(Data for analysis begins)

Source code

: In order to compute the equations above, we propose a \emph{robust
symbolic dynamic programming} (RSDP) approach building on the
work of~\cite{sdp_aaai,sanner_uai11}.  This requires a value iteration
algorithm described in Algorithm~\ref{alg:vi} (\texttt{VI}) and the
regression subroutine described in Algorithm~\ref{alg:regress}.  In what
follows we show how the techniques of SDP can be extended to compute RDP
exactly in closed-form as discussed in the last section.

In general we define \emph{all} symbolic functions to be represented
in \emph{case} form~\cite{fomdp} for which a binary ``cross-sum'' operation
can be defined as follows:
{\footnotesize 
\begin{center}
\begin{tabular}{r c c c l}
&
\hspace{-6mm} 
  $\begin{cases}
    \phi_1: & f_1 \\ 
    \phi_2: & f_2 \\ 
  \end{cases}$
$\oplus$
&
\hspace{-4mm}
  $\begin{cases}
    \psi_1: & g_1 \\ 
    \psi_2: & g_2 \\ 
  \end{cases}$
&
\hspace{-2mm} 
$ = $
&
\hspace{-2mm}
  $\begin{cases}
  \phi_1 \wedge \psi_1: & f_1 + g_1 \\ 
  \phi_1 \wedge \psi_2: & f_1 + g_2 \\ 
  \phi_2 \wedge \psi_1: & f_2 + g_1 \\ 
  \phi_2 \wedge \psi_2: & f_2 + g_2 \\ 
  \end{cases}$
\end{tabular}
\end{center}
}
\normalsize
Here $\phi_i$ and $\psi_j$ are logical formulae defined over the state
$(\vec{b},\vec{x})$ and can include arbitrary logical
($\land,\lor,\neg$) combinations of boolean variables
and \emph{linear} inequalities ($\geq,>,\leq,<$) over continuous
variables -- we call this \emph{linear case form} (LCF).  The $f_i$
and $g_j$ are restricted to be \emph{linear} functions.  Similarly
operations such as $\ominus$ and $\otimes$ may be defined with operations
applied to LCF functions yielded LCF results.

(Data for analysis ends)

**Task prompt**
Only the lines from the one that holds "($\geq,>,\leq,<$) over continuous" through the end of the records should appear in the answer, each restated exactly.

**Exercise solution**
and \emph{linear} inequalities ($\geq,>,\leq,<$) over continuous
variables -- we call this \emph{linear case form} (LCF).  The $f_i$
and $g_j$ are restricted to be \emph{linear} functions.  Similarly
operations such as $\ominus$ and $\otimes$ may be defined with operations
applied to LCF functions yielded LCF results.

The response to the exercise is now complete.